» What is required: Every line of the data should be written out exactly, with the pictures left out.

* * *

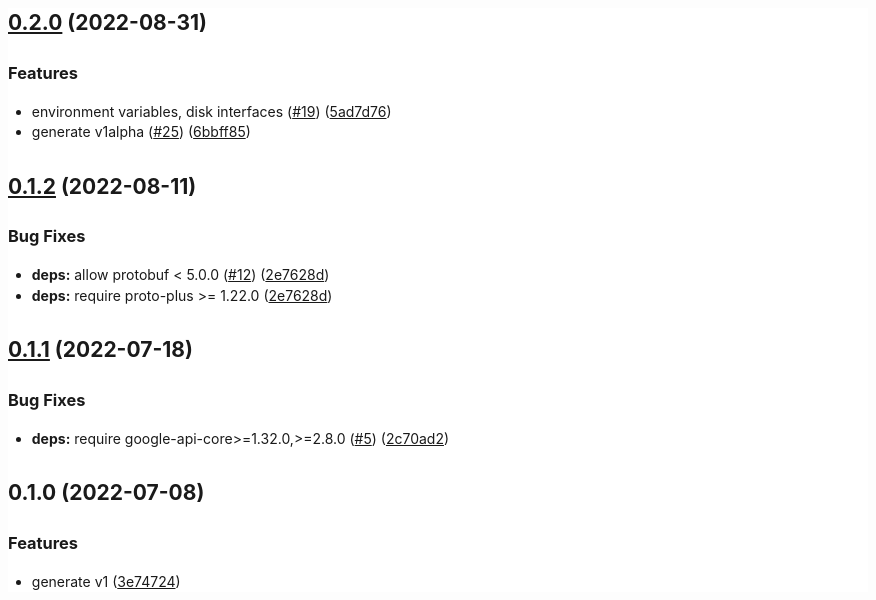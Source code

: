 ## [0.2.0](https://github.com/googleapis/python-batch/compare/v0.1.2...v0.2.0) (2022-08-31)


### Features

* environment variables, disk interfaces ([#19](https://github.com/googleapis/python-batch/issues/19)) ([5ad7d76](https://github.com/googleapis/python-batch/commit/5ad7d76b2c4835798c45ee5168834f22cd691edb))
* generate v1alpha ([#25](https://github.com/googleapis/python-batch/issues/25)) ([6bbff85](https://github.com/googleapis/python-batch/commit/6bbff8560eacd79787c8f4148a43fe116953c4d6))

## [0.1.2](https://github.com/googleapis/python-batch/compare/v0.1.1...v0.1.2) (2022-08-11)


### Bug Fixes

* **deps:** allow protobuf < 5.0.0 ([#12](https://github.com/googleapis/python-batch/issues/12)) ([2e7628d](https://github.com/googleapis/python-batch/commit/2e7628d1830d82217e72b7e4497bac96743bab3e))
* **deps:** require proto-plus >= 1.22.0 ([2e7628d](https://github.com/googleapis/python-batch/commit/2e7628d1830d82217e72b7e4497bac96743bab3e))

## [0.1.1](https://github.com/googleapis/python-batch/compare/v0.1.0...v0.1.1) (2022-07-18)


### Bug Fixes

* **deps:** require google-api-core>=1.32.0,>=2.8.0 ([#5](https://github.com/googleapis/python-batch/issues/5)) ([2c70ad2](https://github.com/googleapis/python-batch/commit/2c70ad23bc6366178ca8c9c86a1950a283641d9e))

## 0.1.0 (2022-07-08)


### Features

* generate v1 ([3e74724](https://github.com/googleapis/python-batch/commit/3e747247f0a5c7784ef216fccaedddddc45f0768))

* * *

» Response area:
Source code

: ## [0.2.0](https://github.com/googleapis/python-batch/compare/v0.1.2...v0.2.0) (2022-08-31)


### Features

* environment variables, disk interfaces ([#19](https://github.com/googleapis/python-batch/issues/19)) ([5ad7d76](https://github.com/googleapis/python-batch/commit/5ad7d76b2c4835798c45ee5168834f22cd691edb))
* generate v1alpha ([#25](https://github.com/googleapis/python-batch/issues/25)) ([6bbff85](https://github.com/googleapis/python-batch/commit/6bbff8560eacd79787c8f4148a43fe116953c4d6))

## [0.1.2](https://github.com/googleapis/python-batch/compare/v0.1.1...v0.1.2) (2022-08-11)


### Bug Fixes

* **deps:** allow protobuf < 5.0.0 ([#12](https://github.com/googleapis/python-batch/issues/12)) ([2e7628d](https://github.com/googleapis/python-batch/commit/2e7628d1830d82217e72b7e4497bac96743bab3e))
* **deps:** require proto-plus >= 1.22.0 ([2e7628d](https://github.com/googleapis/python-batch/commit/2e7628d1830d82217e72b7e4497bac96743bab3e))

## [0.1.1](https://github.com/googleapis/python-batch/compare/v0.1.0...v0.1.1) (2022-07-18)


### Bug Fixes

* **deps:** require google-api-core>=1.32.0,>=2.8.0 ([#5](https://github.com/googleapis/python-batch/issues/5)) ([2c70ad2](https://github.com/googleapis/python-batch/commit/2c70ad23bc6366178ca8c9c86a1950a283641d9e))

## 0.1.0 (2022-07-08)


### Features

* generate v1 ([3e74724](https://github.com/googleapis/python-batch/commit/3e747247f0a5c7784ef216fccaedddddc45f0768))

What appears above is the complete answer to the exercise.